Cette année, les agressions ont mené moins de 10 vétérinaires à l’hôpital.

Les agressions prennent – elles de nouvelles formes notamment avec le développement des réseaux sociaux ?

Le niveau de menaces et d’injures est varié. Le cyberharcèlement accompagne presque toutes les incivilités. C’est un mode facile pour les personnes malveillantes car c’est anonyme, mais cela prend rapidement de l’ampleur, et les commentaires négatifs associés sur les réseaux se diffusent et se multiplient vite.

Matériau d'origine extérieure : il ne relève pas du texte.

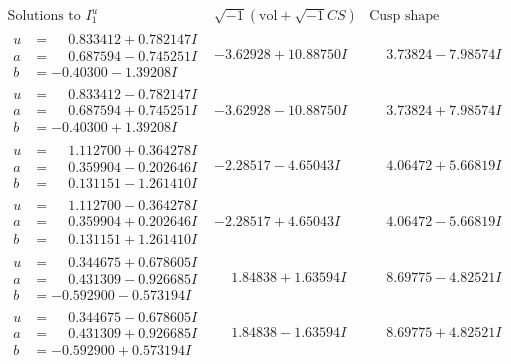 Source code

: \documentclass[1p]{elsarticle_modified}
\theoremstyle{definition}
\newcommand{\I}{\sqrt{-1}}
\begin{document}
$$\begin{array}{c|c|c}  
\text{Solutions to }I^u_{1}& \I (\text{vol} + \sqrt{-1}CS) & \text{Cusp shape}\\
 \hline 
\begin{aligned}
u &= \phantom{-}0.833412 + 0.782147 I \\
a &= \phantom{-}0.687594 - 0.745251 I \\
b &= -0.40300 - 1.39208 I\end{aligned}
 & -3.62928 + 10.88750 I & \phantom{-}3.73824 - 7.98574 I \\ \hline\begin{aligned}
u &= \phantom{-}0.833412 - 0.782147 I \\
a &= \phantom{-}0.687594 + 0.745251 I \\
b &= -0.40300 + 1.39208 I\end{aligned}
 & -3.62928 - 10.88750 I & \phantom{-}3.73824 + 7.98574 I \\ \hline\begin{aligned}
u &= \phantom{-}1.112700 + 0.364278 I \\
a &= \phantom{-}0.359904 - 0.202646 I \\
b &= \phantom{-}0.131151 - 1.261410 I\end{aligned}
 & -2.28517 - 4.65043 I & \phantom{-}4.06472 + 5.66819 I \\ \hline\begin{aligned}
u &= \phantom{-}1.112700 - 0.364278 I \\
a &= \phantom{-}0.359904 + 0.202646 I \\
b &= \phantom{-}0.131151 + 1.261410 I\end{aligned}
 & -2.28517 + 4.65043 I & \phantom{-}4.06472 - 5.66819 I \\ \hline\begin{aligned}
u &= \phantom{-}0.344675 + 0.678605 I \\
a &= \phantom{-}0.431309 - 0.926685 I \\
b &= -0.592900 - 0.573194 I\end{aligned}
 & \phantom{-}1.84838 + 1.63594 I & \phantom{-}8.69775 - 4.82521 I \\ \hline\begin{aligned}
u &= \phantom{-}0.344675 - 0.678605 I \\
a &= \phantom{-}0.431309 + 0.926685 I \\
b &= -0.592900 + 0.573194 I\end{aligned}
 & \phantom{-}1.84838 - 1.63594 I & \phantom{-}8.69775 + 4.82521 I \\ \hline\begin{aligned}

\end{aligned}
\end{array}$$
\end{document}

Le formulaire de déclaration a évolué cette année pour disposer d’une analyse statistique plus fine. Nous avons rajouté des questions pour en élargir le cadre : par exemple les incivilités internes à l’entreprise, les notions d’agressions sexistes, le harcèlement. Nous allons observer les tendances et prévoir si nécessaire dans un ou deux ans une nouvelle évolution du questionnaire.

Quels conseils formulez-vous ?

Nous invitons chaque vétérinaire victime de tels méfaits à déposer une main courante pour toute agression, pour se préserver, mais aussi pour nous permettre de maintenir le protocole de sécurité en présentant des chiffres fiables aux préfectures de police, justifiant ce protocole.  En 2021, nous avons recensé, sur le total des déclarations, 10,5% de mains courantes et 8,5% de plaintes. Même si cela prend du temps, si certains commissariats tentent de dissuader d’agir, il faut refuser ces attitudes délétères de nos clients, et au minimum exiger de déposer des mains courantes.

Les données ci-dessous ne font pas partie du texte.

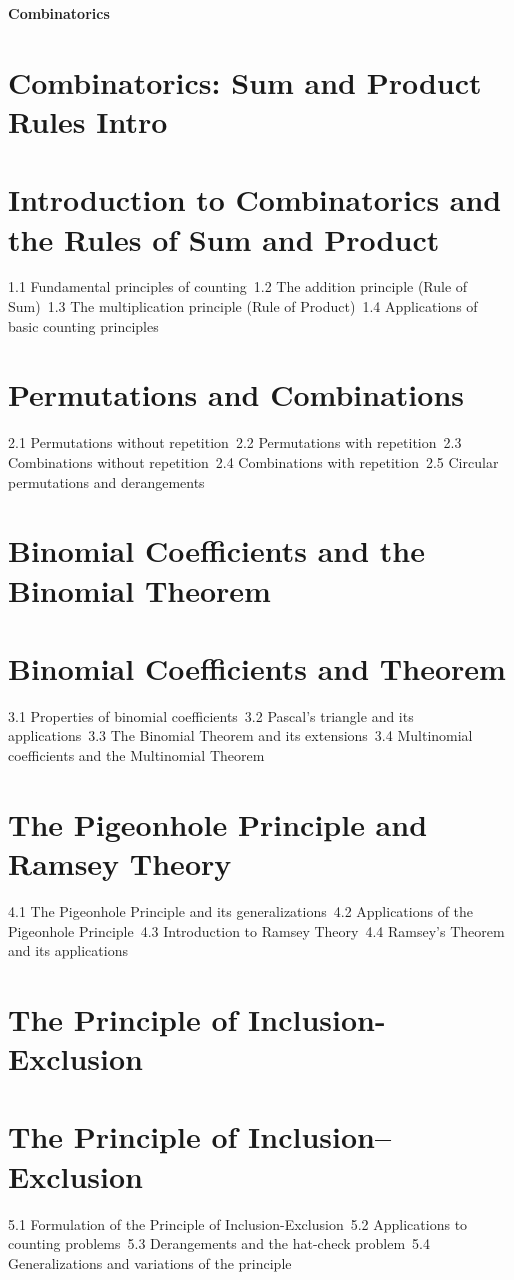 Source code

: {\LARGE \bf{Combinatorics}}
\section{Combinatorics: Sum and Product Rules Intro}
\section{Introduction to Combinatorics and the Rules of Sum and Product}
1.1 Fundamental principles of counting\
1.2 The addition principle (Rule of Sum)\
1.3 The multiplication principle (Rule of Product)\
1.4 Applications of basic counting principles\
\section{Permutations and Combinations}
2.1 Permutations without repetition\
2.2 Permutations with repetition\
2.3 Combinations without repetition\
2.4 Combinations with repetition\
2.5 Circular permutations and derangements\
\section{Binomial Coefficients and the Binomial Theorem}
\section{Binomial Coefficients and Theorem}
3.1 Properties of binomial coefficients\
3.2 Pascal's triangle and its applications\
3.3 The Binomial Theorem and its extensions\
3.4 Multinomial coefficients and the Multinomial Theorem\
\section{The Pigeonhole Principle and Ramsey Theory}
4.1 The Pigeonhole Principle and its generalizations\
4.2 Applications of the Pigeonhole Principle\
4.3 Introduction to Ramsey Theory\
4.4 Ramsey's Theorem and its applications\
\section{The Principle of Inclusion-Exclusion}
\section{The Principle of Inclusion–Exclusion}
5.1 Formulation of the Principle of Inclusion-Exclusion\
5.2 Applications to counting problems\
5.3 Derangements and the hat-check problem\
5.4 Generalizations and variations of the principle\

Car si les menaces d’agression sont rarement suivies de faits avérés, elles restent extrêmement perturbantes pour toute l’équipe, et elles sont plus fréquentes aujourd’hui, notamment les agressions sur les femmes. Nous avons aussi constaté pour la première fois des agressions verbales en dehors de la clinique, lors de promenades, en présence de la famille des vétérinaires, alors qu’ils ne sont pas au travail, ce qui est inacceptable.

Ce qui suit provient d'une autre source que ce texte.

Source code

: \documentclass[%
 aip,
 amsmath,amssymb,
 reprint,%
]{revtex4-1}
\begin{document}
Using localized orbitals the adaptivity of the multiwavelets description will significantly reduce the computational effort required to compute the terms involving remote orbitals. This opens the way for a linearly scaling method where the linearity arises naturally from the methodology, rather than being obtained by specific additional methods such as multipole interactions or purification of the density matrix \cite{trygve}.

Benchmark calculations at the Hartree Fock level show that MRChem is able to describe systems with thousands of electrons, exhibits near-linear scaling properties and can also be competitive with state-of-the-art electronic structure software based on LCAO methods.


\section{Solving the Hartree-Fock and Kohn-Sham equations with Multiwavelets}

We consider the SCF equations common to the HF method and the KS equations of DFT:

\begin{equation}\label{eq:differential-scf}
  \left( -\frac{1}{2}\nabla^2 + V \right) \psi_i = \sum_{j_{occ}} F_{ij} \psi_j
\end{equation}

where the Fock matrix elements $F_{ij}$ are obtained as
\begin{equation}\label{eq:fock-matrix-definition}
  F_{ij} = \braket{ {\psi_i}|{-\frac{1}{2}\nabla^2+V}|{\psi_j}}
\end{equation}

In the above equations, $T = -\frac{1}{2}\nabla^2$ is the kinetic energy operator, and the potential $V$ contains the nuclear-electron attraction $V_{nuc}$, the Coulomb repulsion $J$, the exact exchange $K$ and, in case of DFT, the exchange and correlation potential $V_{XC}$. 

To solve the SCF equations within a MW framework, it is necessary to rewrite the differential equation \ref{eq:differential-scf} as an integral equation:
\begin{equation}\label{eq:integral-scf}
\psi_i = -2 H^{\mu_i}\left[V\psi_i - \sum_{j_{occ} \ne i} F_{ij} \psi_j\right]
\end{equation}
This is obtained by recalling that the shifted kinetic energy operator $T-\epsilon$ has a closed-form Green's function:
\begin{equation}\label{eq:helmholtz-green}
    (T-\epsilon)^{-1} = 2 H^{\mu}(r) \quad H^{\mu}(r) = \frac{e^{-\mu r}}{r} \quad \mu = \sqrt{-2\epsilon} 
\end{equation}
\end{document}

Nous conseillons aux vétérinaires et à leurs équipes d’anticiper et de mettre en place une procédure connue de tous, à suivre immédiatement en cas d’agression : par exemple en prévoyant qu’un membre de l’équipe passe dans une autre salle pour appeler la police et donner l’alerte, en ne restant pas seul ou seule à la fermeture, en  disposant des caméras permettant d’identifier les agresseurs et disposer de preuves, etc. Devancer les difficultés, parler du problème avec les équipes soignantes permet aussi de mieux les affronter.